Immunolocalization of Androgen Receptor (AR) and Steroid 5 Alpha-Reductase Type II (5 Alpha-Reductase Type II) in Canine Prostate. Effect of Antiandrogen, Chlornradinone Acetate (CMA).

Abstract

The effect of a synthetic steroidal anti−androgen, chlormadinone acetate(CMA), on spontaneous benign prostatic hyperplasia(BPH)in dogs was investigated. Male beagle dogs(5−8 years old) were divided into four experimental groups. Group 1 consisted of untreated controls. Groups 2 to 4 received CMA 0.03, 0.1, and 0.3mg/kg/day, p.o., respectively, for 6 months. In group 1, glandular hyperplasia of the prostate was clearly detected. The glandular epithelial cells showed uniformly intense nuclear staining for androgen receptor(AR). AR was also localized in the nuclei of the fibro−muscular stromal cells. Immunolocalization of 5 alpha−reductase type II was clearly detected in the interacinar stromal cells, but not in the glandular epithelial cells. In groups 2 to 4, CMA produced marked atrophy of the glandular epithelium. The interacinar fibro−muscular stroma was prominent. The intensity of the nuclear staining for AR in both epithelial and stromal cells was negative or very weak.

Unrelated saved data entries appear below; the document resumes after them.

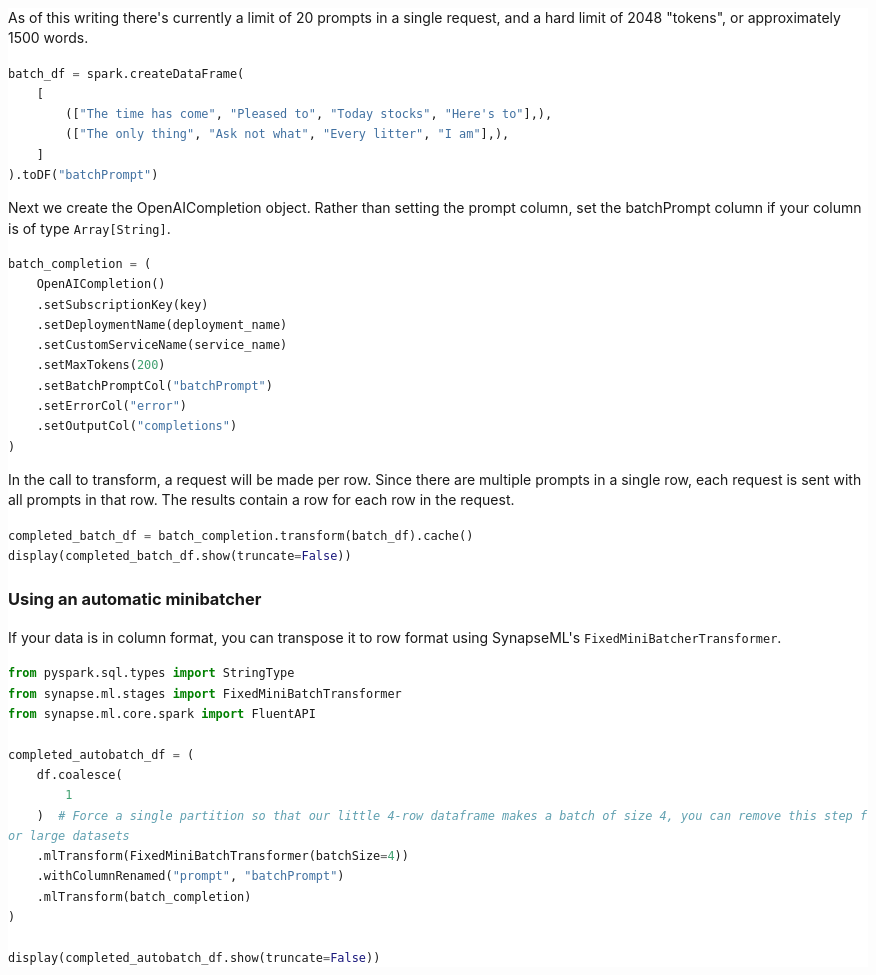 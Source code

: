 As of this writing there's currently a limit of 20 prompts in a single request, and a hard limit of 2048 "tokens", or approximately 1500 words.


```python
batch_df = spark.createDataFrame(
    [
        (["The time has come", "Pleased to", "Today stocks", "Here's to"],),
        (["The only thing", "Ask not what", "Every litter", "I am"],),
    ]
).toDF("batchPrompt")
```

Next we create the OpenAICompletion object. Rather than setting the prompt column, set the batchPrompt column if your column is of type `Array[String]`.


```python
batch_completion = (
    OpenAICompletion()
    .setSubscriptionKey(key)
    .setDeploymentName(deployment_name)
    .setCustomServiceName(service_name)
    .setMaxTokens(200)
    .setBatchPromptCol("batchPrompt")
    .setErrorCol("error")
    .setOutputCol("completions")
)
```

In the call to transform, a request will be made per row. Since there are multiple prompts in a single row, each request is sent with all prompts in that row. The results contain a row for each row in the request.


```python
completed_batch_df = batch_completion.transform(batch_df).cache()
display(completed_batch_df.show(truncate=False))
```

### Using an automatic minibatcher

If your data is in column format, you can transpose it to row format using SynapseML's `FixedMiniBatcherTransformer`.


```python
from pyspark.sql.types import StringType
from synapse.ml.stages import FixedMiniBatchTransformer
from synapse.ml.core.spark import FluentAPI

completed_autobatch_df = (
    df.coalesce(
        1
    )  # Force a single partition so that our little 4-row dataframe makes a batch of size 4, you can remove this step for large datasets
    .mlTransform(FixedMiniBatchTransformer(batchSize=4))
    .withColumnRenamed("prompt", "batchPrompt")
    .mlTransform(batch_completion)
)

display(completed_autobatch_df.show(truncate=False))
```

Furthermore, the immunoreaction for 5 alpha−reductase type II in the interacinar stromal cells was negative or very weak. The decreased AR−immunostaining may be explained by the decrease in the number of AR and it may play a key role in the down−regulation of 5 alpha−reductase type II gene expression by CMA. The atrophy after treatment with CMA may be due to shrinkage of both glandular and stromal compartments in the prostate tissue.